Cette stratégie se révèle redoutablement efficace. Elle permet à M. Le Pen d’exister, de trouver caméras et micros, de dissimuler l’absence de solutions dont il est porteur pour le pays et d’entretenir le climat d’exclusion et de haine dont il a besoin pour prospérer. Pour y répondre efficacement, que faire ?

D’abord renoncer à l’espoir d’éteindre l’incendie raciste en aussi peu de temps qu’il en faut à Jean-Marie Le Pen pour l’allumer. Seule la démagogie, à coups de formules à l’emporte-pièce.
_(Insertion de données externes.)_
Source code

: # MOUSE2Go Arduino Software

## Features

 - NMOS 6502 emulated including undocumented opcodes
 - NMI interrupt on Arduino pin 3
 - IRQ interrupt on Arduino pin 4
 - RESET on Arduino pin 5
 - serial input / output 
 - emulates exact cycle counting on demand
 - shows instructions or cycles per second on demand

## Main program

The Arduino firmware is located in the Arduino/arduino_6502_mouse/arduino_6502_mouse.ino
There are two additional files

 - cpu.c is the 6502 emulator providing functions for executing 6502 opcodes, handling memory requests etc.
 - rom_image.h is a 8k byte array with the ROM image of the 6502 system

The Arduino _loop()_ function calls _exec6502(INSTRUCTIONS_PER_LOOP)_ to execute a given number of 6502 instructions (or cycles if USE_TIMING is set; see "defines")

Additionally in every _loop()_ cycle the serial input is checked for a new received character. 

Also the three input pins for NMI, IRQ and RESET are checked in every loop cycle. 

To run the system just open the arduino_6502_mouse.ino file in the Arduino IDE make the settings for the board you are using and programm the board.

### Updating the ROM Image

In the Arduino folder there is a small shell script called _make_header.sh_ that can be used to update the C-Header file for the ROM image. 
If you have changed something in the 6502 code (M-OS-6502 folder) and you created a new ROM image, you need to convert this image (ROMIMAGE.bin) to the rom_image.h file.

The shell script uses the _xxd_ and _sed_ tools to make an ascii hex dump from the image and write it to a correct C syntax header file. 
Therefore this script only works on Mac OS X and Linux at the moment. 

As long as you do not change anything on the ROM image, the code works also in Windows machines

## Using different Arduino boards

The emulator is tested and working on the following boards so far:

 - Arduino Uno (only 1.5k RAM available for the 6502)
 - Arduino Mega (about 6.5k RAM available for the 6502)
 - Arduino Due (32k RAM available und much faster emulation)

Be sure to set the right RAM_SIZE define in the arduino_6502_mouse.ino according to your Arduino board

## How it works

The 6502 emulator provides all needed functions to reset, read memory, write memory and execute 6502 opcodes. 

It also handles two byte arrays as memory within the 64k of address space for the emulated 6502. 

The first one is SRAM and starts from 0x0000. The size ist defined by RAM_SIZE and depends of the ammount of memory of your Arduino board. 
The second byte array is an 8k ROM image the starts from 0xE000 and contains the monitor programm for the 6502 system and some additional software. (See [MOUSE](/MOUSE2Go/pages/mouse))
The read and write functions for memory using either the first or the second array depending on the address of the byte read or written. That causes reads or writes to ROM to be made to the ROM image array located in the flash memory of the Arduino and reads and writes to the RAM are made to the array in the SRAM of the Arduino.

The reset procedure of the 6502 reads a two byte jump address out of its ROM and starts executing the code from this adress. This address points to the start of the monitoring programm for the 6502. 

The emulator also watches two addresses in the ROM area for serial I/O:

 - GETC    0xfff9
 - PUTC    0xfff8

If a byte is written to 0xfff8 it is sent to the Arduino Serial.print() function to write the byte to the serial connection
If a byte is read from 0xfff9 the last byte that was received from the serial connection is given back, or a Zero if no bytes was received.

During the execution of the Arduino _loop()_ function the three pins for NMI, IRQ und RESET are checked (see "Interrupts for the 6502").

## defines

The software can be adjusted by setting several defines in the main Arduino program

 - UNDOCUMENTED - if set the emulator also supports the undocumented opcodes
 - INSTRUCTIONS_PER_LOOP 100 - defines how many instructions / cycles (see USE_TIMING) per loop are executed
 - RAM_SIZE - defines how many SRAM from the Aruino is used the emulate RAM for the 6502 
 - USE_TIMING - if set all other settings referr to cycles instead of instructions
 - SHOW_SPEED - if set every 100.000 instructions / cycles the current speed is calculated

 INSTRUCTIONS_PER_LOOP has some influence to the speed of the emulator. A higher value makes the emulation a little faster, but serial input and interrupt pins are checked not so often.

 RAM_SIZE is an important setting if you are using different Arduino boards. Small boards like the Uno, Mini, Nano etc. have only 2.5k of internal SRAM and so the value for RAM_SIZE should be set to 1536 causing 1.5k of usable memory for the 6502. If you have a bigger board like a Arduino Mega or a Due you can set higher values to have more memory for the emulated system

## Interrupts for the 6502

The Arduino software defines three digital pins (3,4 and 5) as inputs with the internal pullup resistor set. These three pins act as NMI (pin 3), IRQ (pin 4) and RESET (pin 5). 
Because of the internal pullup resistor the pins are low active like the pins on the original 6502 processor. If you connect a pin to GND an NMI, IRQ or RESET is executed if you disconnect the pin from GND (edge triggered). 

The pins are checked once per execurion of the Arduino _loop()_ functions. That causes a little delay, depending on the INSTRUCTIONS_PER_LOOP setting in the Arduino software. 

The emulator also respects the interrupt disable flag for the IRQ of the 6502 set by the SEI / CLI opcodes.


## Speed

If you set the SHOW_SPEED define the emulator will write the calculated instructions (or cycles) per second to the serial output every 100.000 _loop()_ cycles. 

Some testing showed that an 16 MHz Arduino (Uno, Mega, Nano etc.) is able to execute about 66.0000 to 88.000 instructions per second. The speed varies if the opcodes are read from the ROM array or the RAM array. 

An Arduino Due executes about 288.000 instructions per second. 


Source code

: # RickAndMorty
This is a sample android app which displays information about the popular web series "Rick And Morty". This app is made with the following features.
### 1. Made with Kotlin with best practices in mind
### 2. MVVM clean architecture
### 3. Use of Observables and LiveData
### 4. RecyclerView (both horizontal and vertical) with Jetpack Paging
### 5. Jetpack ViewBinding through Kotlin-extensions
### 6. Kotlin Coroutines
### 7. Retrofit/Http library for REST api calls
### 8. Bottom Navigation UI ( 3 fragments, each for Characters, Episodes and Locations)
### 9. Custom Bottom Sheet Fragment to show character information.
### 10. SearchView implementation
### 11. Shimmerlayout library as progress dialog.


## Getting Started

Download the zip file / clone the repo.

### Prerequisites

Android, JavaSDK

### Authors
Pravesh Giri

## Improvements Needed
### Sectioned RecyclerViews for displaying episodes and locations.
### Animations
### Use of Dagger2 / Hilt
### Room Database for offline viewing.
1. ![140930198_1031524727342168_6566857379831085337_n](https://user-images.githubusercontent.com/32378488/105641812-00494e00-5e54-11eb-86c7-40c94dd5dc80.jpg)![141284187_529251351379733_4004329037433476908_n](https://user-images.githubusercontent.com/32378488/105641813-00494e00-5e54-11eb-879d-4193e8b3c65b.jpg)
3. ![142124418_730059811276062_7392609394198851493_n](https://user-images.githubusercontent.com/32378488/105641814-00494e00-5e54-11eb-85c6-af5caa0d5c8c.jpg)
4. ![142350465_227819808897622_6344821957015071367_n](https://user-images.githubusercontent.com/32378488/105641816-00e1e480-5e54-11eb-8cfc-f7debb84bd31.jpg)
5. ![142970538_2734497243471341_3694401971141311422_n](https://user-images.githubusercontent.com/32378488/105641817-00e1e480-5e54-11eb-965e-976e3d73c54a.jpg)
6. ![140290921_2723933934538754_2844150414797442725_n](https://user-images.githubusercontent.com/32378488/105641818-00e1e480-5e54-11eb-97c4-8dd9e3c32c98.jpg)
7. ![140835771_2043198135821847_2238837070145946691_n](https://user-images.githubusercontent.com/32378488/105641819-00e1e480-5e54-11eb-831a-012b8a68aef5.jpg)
Dans le passé, on a pu se réjouir de ce type de riposte au FN. Mais la satisfaction aura été bien illusoire, on le constate aujourd’hui.

Attiser la haine est chose simple, en particulier quand la situation économique est délicate. Apaiser la société en protégeant et en renouant les liens qui unissent celles et ceux qui la composent est autrement plus long et difficile. Raison de plus pour commencer sans attendre.

D’abord en disant aux producteurs de haine qu’ils nous trouveront sur leur route. Prolongeant les déclarations de Jacques Chirac à Auschwitz, la dénonciation par le Premier ministre du caractère « profondément, presque viscéralement raciste, antisémite et xénophobe » de Jean-Marie Le Pen a marqué la volonté de l'ensemble du gouvernement de tracer une ligne jaune et de ne plus tolérer qu'elle soit franchie.

Mais la volonté politique et la détermination de l'exécutif ne peuvent suffire si elles ne s'accompagnent pas d'un travail en profondeur, qui s'attaque au terreau d'ignorance, d'illusions, de peurs et d'oublis sur lequel prospère l’idéologie du FN. Ce travail concerne chacun de nous.

Combattre l’ignorance, c’est expliquer inlassablement à quel point de race n’existe pas et qu’elle n’est avancée que pour cautionner des idéologies prônant la supériorité de certaines sur d’autres. Ce qui est vrai, c’est qu’il existe entre certains groupes de populations des liens culturels ou des facteurs communs plus forts. Différent, chacun de nous l’est, mais c’est pour mieux souligner que nous sommes tous égaux en droit. C’est même l’article premier de la Déclaration des droits de l’Homme, creuset de la République.

Combattre les illusions, c’est examiner derrière les provocations bruyantes de Jean-Marie Le Pen la réalité de ses propositions. On s’apercevra alors que, derrière les coups de menton mâtinés d’imparfaits du subjonctif, le FN n’a aucune proposition concrète et réaliste à formuler. Sauf à tomber dans une dictature dont son chef s’accommoderait sans doute fort bien, mais qui ne serait plus la démocratie et qui ne serait plus la France.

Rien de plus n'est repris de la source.